The big untapped opportunity in DC is to enable investment in growth assets for longer through CDC decumulation options. Currently, the only income options available are annuities or drawdown and both have drawbacks. Annuities require conservative investment strategies, and most individuals are not well-equipped to make complex decisions on investing and how much to draw down to avoid running out of money. CDC decumulation provides a middle ground that would benefit millions of people already saving in conventional DC plans rather than just the small group that may get access to whole-of-life CDC.
Consolidation in DB would not help with the Government’s growth agenda. A small percentage of DB schemes hold the vast majority of assets. These largest schemes are already very well equipped to invest, either directly or through fiduciary mandates, in sophisticated and/or illiquid growth assets. Their challenge is the asymmetry in the risk/reward trade off, which leads trustees and employers to de-risk excessively (see above).

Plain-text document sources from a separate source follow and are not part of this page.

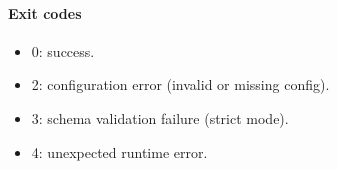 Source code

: \paragraph{Exit codes}
\begin{itemize}
    \item 0: success.
    \item 2: configuration error (invalid or missing config).
    \item 3: schema validation failure (strict mode).
    \item 4: unexpected runtime error.
\end{itemize}
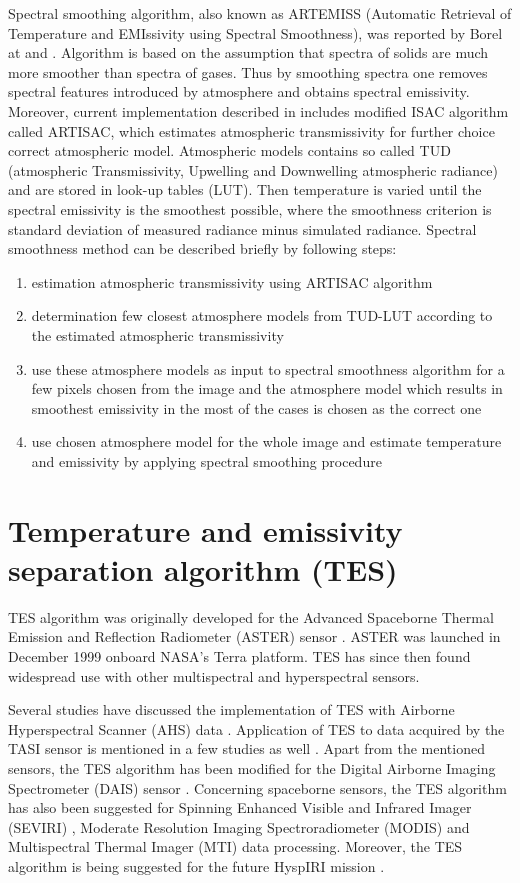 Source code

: Spectral smoothing algorithm, also known as ARTEMISS (Automatic Retrieval of Temperature and EMIssivity using Spectral Smoothness), was reported by Borel at \cite{B98} and \cite{B08}. Algorithm is based on the assumption that spectra of solids are much more smoother than spectra of gases. Thus by smoothing spectra one removes spectral features introduced by atmosphere and obtains spectral emissivity. Moreover, current implementation described in \cite{B08} includes modified ISAC algorithm called ARTISAC, which estimates atmospheric transmissivity for further choice correct atmospheric model. Atmospheric models contains so called TUD (atmospheric Transmissivity, Upwelling and Downwelling atmospheric radiance) and are stored in look-up tables (LUT). Then temperature is varied until the spectral emissivity is the smoothest possible, where the smoothness criterion is standard deviation of measured radiance minus simulated radiance. Spectral smoothness method can be described briefly by following steps:
\begin{enumerate}
	\item estimation atmospheric transmissivity using ARTISAC algorithm
	\item determination few closest atmosphere models from TUD-LUT according to the estimated atmospheric transmissivity
	\item use these atmosphere models as input to spectral smoothness algorithm for a few pixels chosen from the image and the atmosphere model which results in smoothest emissivity in the most of the cases is chosen as the correct one
	\item use chosen atmosphere model for the whole image and estimate temperature and emissivity by applying spectral smoothing procedure
\end{enumerate}

\section{Temperature and emissivity separation algorithm (TES)}

TES algorithm was originally developed for the Advanced Spaceborne Thermal Emission and Reflection Radiometer (ASTER) sensor \cite{GR98}. ASTER was launched in December 1999 onboard NASA's Terra platform. TES has since then found widespread use with other multispectral and hyperspectral sensors.

Several studies have discussed the implementation of TES with Airborne Hyperspectral Scanner (AHS) data \cite{SJ06, JS12}. Application of TES to data acquired by the TASI sensor is mentioned in a few studies as well \cite{WX11, PP12}. Apart from the mentioned sensors, the TES algorithm has been modified for the Digital Airborne Imaging Spectrometer (DAIS) sensor \cite{SJ02}. Concerning spaceborne sensors, the TES algorithm has also been suggested for Spinning Enhanced Visible and Infrared Imager (SEVIRI) \cite{JS14}, Moderate Resolution Imaging Spectroradiometer (MODIS) \cite{HH11} and Multispectral Thermal Imager (MTI) \cite{MB02} data processing. Moreover, the TES algorithm is being suggested for the future HyspIRI mission \cite{HH11-2}.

There is, however, a case for consolidation of small DB schemes, where around 1,800 schemes have fewer than 100 members, which don’t have the scale to improve member outcomes through effective and efficient governance. However, this one-third of private sector DB schemes by number represents just 1% (£15bn) of the £1.5 trillion private sector DB asset base and so their consolidation would be insignificant for the Government’s growth agenda.
The PPF (or any other public consolidator) does not have a role to play where employer support is voluntarily severed. Some proposals are impractical, such as the Tony Blair Institute for Global Change’s suggestion to consolidate 4,500 schemes into the PPF on the basis that this would take 18 years even if onboarding schemes at a rate of one per working day (which is completely infeasible for the PPF). Having a single entity onboarding thousands of schemes on multiple and complex benefits structures has prohibitive operational challenges that is better addressed through commercial consolidation solutions.
In our experience, low allocations in the UK to productive finance assets are not because of deficiencies in trustee knowledge and understanding. The trustee model works well and there is a risk that changes in support of the narrow productive finance agenda could be more damaging than helpful. Furthermore, board effectiveness practices and the ability to engage with high quality advice from a range of specialists are significantly more important in driving good member outcomes than deep subject matter expertise of individual trustees.
They would say that – wouldn’t they!
The view is coherent , it will be contested and there are places where WTW are talking their own book. But Government is adept at identifying self-interest and will look beyond.
WTW are of course more than consultants, they are fiduciary managers, especially in DC where Lifesight is an expression of its best ideas – as an investable master trust. It is therefore beholden on WTW to practice what they preach.
We look forward to seeing practical evidence of its faith in CDC, not just through its consultancy (they advise Royal Mail on whole life CDC) but in its DC fiduciary products.
I am pleased that WTW recognised that there is a point at which “de-risking” is “economically undesirable” for big pension schemes. I would argue that they reached that point some years ago. It is a shame that it has taken the events of 2022 to draw this conclusion. Had we acted earlier, we would have the assets in pension schemes to fulfil the productive finance agenda.
The sad reality is that that asset base was largely lost to meet collateral call on LDI. Board effectiveness and high quality advice need to evidence themselves in decisive action. Trustees must have the courage and advisers must have the conviction that were lacking in the run up to September 2022.